Conference keynoter Dr. Megan Sandel, co–principal investigator at Children’s Health Watch, built on this premise, describing housing stability as a “vaccine” that can help prevent numerous health problems, including malnourishment, obesity, diabetes, heart disease—even impaired brain development. Each of these, she said, can be linked either directly or indirectly to unstable housing situations, such as being unable to pay rent, being forced to move multiple times, and having to choose between paying utility bills or buying groceries (the harsh reality of “heat or eat”).
If the documented health benefits of housing security could be packaged as a medicine, “it would be available in every pharmacy,” Sandel said. “The prescription to end hunger may be affordable housing,” she told conference attendees, pointing out that lowering housing costs frees up money to cover other expenses. “Think of affordable housing as a vaccine that provides multiple benefits, not just to individuals, but to society as a whole.”

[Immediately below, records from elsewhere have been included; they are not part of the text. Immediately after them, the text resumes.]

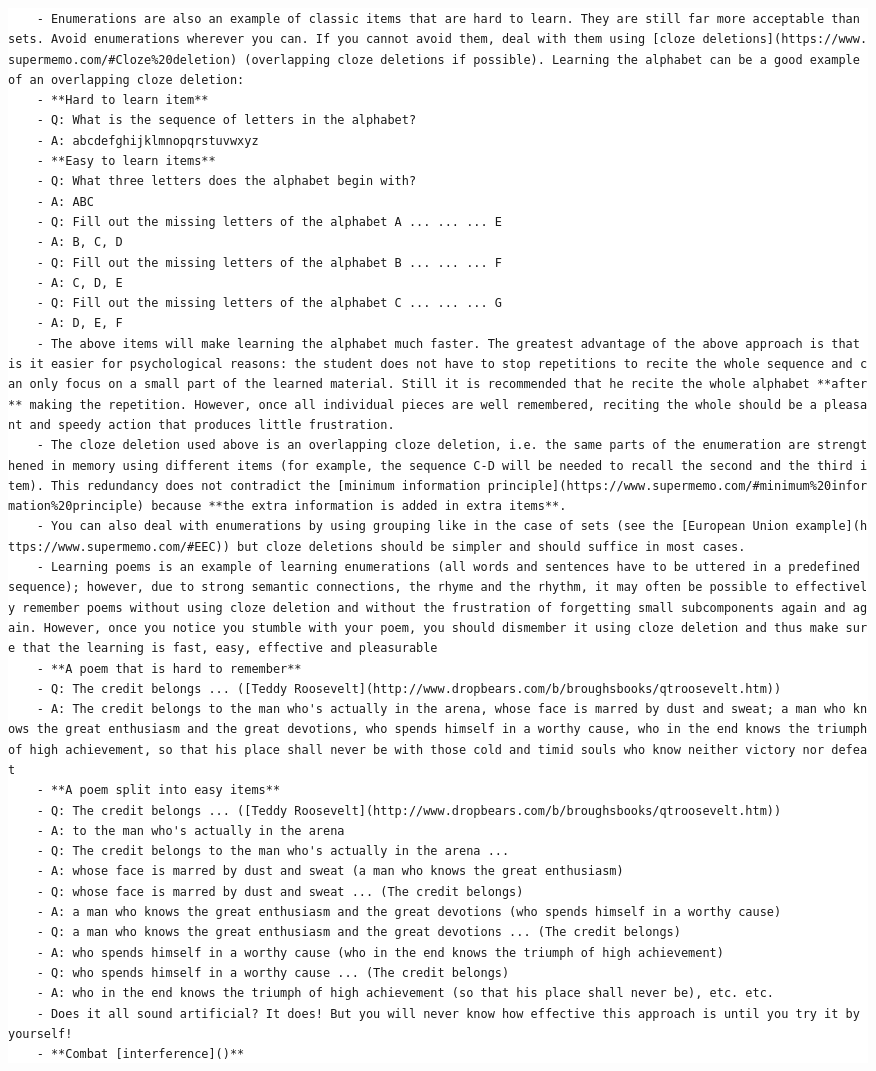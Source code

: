         - Enumerations are also an example of classic items that are hard to learn. They are still far more acceptable than sets. Avoid enumerations wherever you can. If you cannot avoid them, deal with them using [cloze deletions](https://www.supermemo.com/#Cloze%20deletion) (overlapping cloze deletions if possible). Learning the alphabet can be a good example of an overlapping cloze deletion:
        - **Hard to learn item**
        - Q: What is the sequence of letters in the alphabet?
        - A: abcdefghijklmnopqrstuvwxyz
        - **Easy to learn items**
        - Q: What three letters does the alphabet begin with?
        - A: ABC
        - Q: Fill out the missing letters of the alphabet A ... ... ... E
        - A: B, C, D
        - Q: Fill out the missing letters of the alphabet B ... ... ... F
        - A: C, D, E
        - Q: Fill out the missing letters of the alphabet C ... ... ... G
        - A: D, E, F
        - The above items will make learning the alphabet much faster. The greatest advantage of the above approach is that is it easier for psychological reasons: the student does not have to stop repetitions to recite the whole sequence and can only focus on a small part of the learned material. Still it is recommended that he recite the whole alphabet **after** making the repetition. However, once all individual pieces are well remembered, reciting the whole should be a pleasant and speedy action that produces little frustration.
        - The cloze deletion used above is an overlapping cloze deletion, i.e. the same parts of the enumeration are strengthened in memory using different items (for example, the sequence C-D will be needed to recall the second and the third item). This redundancy does not contradict the [minimum information principle](https://www.supermemo.com/#minimum%20information%20principle) because **the extra information is added in extra items**.
        - You can also deal with enumerations by using grouping like in the case of sets (see the [European Union example](https://www.supermemo.com/#EEC)) but cloze deletions should be simpler and should suffice in most cases.
        - Learning poems is an example of learning enumerations (all words and sentences have to be uttered in a predefined sequence); however, due to strong semantic connections, the rhyme and the rhythm, it may often be possible to effectively remember poems without using cloze deletion and without the frustration of forgetting small subcomponents again and again. However, once you notice you stumble with your poem, you should dismember it using cloze deletion and thus make sure that the learning is fast, easy, effective and pleasurable
        - **A poem that is hard to remember**
        - Q: The credit belongs ... ([Teddy Roosevelt](http://www.dropbears.com/b/broughsbooks/qtroosevelt.htm))
        - A: The credit belongs to the man who's actually in the arena, whose face is marred by dust and sweat; a man who knows the great enthusiasm and the great devotions, who spends himself in a worthy cause, who in the end knows the triumph of high achievement, so that his place shall never be with those cold and timid souls who know neither victory nor defeat
        - **A poem split into easy items**
        - Q: The credit belongs ... ([Teddy Roosevelt](http://www.dropbears.com/b/broughsbooks/qtroosevelt.htm))
        - A: to the man who's actually in the arena
        - Q: The credit belongs to the man who's actually in the arena ...
        - A: whose face is marred by dust and sweat (a man who knows the great enthusiasm)
        - Q: whose face is marred by dust and sweat ... (The credit belongs)
        - A: a man who knows the great enthusiasm and the great devotions (who spends himself in a worthy cause)
        - Q: a man who knows the great enthusiasm and the great devotions ... (The credit belongs)
        - A: who spends himself in a worthy cause (who in the end knows the triumph of high achievement)
        - Q: who spends himself in a worthy cause ... (The credit belongs)
        - A: who in the end knows the triumph of high achievement (so that his place shall never be), etc. etc.
        - Does it all sound artificial? It does! But you will never know how effective this approach is until you try it by yourself!
        - **Combat [interference]()**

It is an interesting and intriguing perspective. In the land use and real estate industry, we tend to think of housing—particularly affordable and mixed-income housing—largely in terms of how it helps individuals and families attain economic stability and eventually build equity through homeownership. And, while that is an unquestionably valid and worthy cause, it is equally important to make the connection between provision of affordable housing and the community-wide benefits of improved health and higher education levels.
In fact, the best practices in affordable and workforce housing development that we celebrate each year through the Terwilliger Center’s Jack Kemp Awards are examples of housing that is changing many aspects of people’s daily lives—including their physical and emotional well-being—by improving their quality of life. That is an important outcome that is guiding much of the Terwilliger Center’s work.
Our Building Healthy Places Initiative is helping broaden our thinking about the role that housing—and all aspects of land use—plays in creating communities that are conducive to healthy living. As we delve deeper into the initiative, we are preparing a Building Healthy Places handbook that will serve as a nuts-and-bolts guide to real estate development that emphasizes health and wellness as the designated outcome.
The handbook, which will be distributed at ULI’s 2014 Fall Meeting in New York City, will be informed by the recommendations of a group of ULI experts convened this summer, as well as the experiences of other members involved in the financing, planning, design, and development of healthy projects. And though the handbook is still in the works, it is a safe bet that a key message will be this: healthy communities start with safe, decent housing that is accessible to people of all incomes. As Sandel reminded us, when it comes to health, housing does matter.